= William Saywell =

English churchman and academic (1643–1701)

William Saywell (1643–1701) was an English churchman and academic, known as a controversialist, archdeacon of Ely, and Master of Jesus College, Cambridge.

==Life==
He was son of Gabriel Saywell (died 1688), rector of Pentridge, Dorset. After a few months passed at Cranbourne school, he went in 1659 to St John's College, Cambridge, where he was admitted a sizar. He graduated A.B. in 1663, A.M. 1667. On 2 April 1666 he was elected a fellow of his college.
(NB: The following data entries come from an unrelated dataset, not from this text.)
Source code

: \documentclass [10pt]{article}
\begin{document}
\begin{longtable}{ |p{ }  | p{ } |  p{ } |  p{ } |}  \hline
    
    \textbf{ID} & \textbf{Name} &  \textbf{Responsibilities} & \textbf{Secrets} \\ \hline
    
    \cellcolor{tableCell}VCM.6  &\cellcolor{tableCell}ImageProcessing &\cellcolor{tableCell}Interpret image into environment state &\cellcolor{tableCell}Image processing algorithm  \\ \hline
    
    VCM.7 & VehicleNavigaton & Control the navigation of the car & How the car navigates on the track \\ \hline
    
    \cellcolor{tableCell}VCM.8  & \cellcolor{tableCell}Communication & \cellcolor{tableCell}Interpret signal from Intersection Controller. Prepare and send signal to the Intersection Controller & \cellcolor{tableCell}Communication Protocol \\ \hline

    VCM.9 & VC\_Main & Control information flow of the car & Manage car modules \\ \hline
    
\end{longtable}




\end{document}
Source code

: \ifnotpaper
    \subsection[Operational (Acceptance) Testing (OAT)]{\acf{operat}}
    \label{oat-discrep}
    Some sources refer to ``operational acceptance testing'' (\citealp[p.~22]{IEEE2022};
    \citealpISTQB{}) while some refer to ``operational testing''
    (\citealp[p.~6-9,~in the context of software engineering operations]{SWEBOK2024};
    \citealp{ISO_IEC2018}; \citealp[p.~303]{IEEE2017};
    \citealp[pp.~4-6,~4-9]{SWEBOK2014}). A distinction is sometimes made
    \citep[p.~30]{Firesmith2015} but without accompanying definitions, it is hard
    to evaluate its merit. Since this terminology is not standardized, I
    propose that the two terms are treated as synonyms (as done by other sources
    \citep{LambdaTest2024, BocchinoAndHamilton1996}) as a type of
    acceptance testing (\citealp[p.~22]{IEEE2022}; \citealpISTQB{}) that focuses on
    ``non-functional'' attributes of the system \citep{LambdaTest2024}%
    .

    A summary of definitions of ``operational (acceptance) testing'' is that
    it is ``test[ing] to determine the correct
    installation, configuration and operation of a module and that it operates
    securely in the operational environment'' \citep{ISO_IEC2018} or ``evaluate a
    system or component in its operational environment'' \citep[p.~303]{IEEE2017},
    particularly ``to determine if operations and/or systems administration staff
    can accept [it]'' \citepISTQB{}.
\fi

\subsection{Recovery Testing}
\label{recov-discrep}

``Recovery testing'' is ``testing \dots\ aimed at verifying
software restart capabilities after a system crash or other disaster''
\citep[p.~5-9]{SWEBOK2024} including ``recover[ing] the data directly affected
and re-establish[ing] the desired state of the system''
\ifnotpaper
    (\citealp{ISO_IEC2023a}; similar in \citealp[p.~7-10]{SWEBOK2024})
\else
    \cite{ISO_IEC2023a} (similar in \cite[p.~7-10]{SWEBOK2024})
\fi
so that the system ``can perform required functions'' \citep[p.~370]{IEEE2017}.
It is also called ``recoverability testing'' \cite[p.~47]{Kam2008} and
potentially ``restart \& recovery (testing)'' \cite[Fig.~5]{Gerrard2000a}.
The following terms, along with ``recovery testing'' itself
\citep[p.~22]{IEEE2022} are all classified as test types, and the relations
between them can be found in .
In 1669 he was incorporated M.A. at Oxford.

In 1679 Saywell proceeded D.D., and on 8 March in the same year was installed a prebendary of Ely Cathedral. On 9 December that year, on the promotion of Humphrey Gower to the mastership of St. John's College, he was elected his successor as master of Jesus College.

On 28 November 1672 Saywell was appointed chancellor of the diocese of Chichester, and on 22 January 1681 was collated to the archdeaconry of Ely. He gave money to Jesus College, for the adornment of the hall and the purchase of advowsons. He died in London on 9 June 1701, and was buried in the chapel of his college on the 14th.

==Works==
As a controversialist, Saywell aimed at both dissenters and Catholics. His works were:

- The Original of all Plots in Christendom: with the Danger and Remedy of Schism, London, 1681.
- A Serious Inquiry into the Means of an Happy Union; or, What Reformation is necessary to prevent Popery?, London, 1681.
- Evangelical and Catholick Unity maintained in the Church of England; or, an Apology for her Government, Liturgy, Subscriptions, London, 1682. This was a reply to Richard Baxter's Answer to the Accusations, and to John Owen's An Enquiry (1681).
- The Reformation of the Church of England justified, according to the Canons of the Council of Nice and other General Councils, Cambridge, 1688. Without author's name.
- The Necessity of adhering to the Church of England as by Law established; or, the Duty of a good Christian, and particularly of Parents and Masters of Families under the present Toleration, Cambridge, 1692.

Saywell also contributed Latin verse to Hymenæus Cantabrigiensis in 1683 and to Academiæ Cantabrigiensis Affectus in 1685.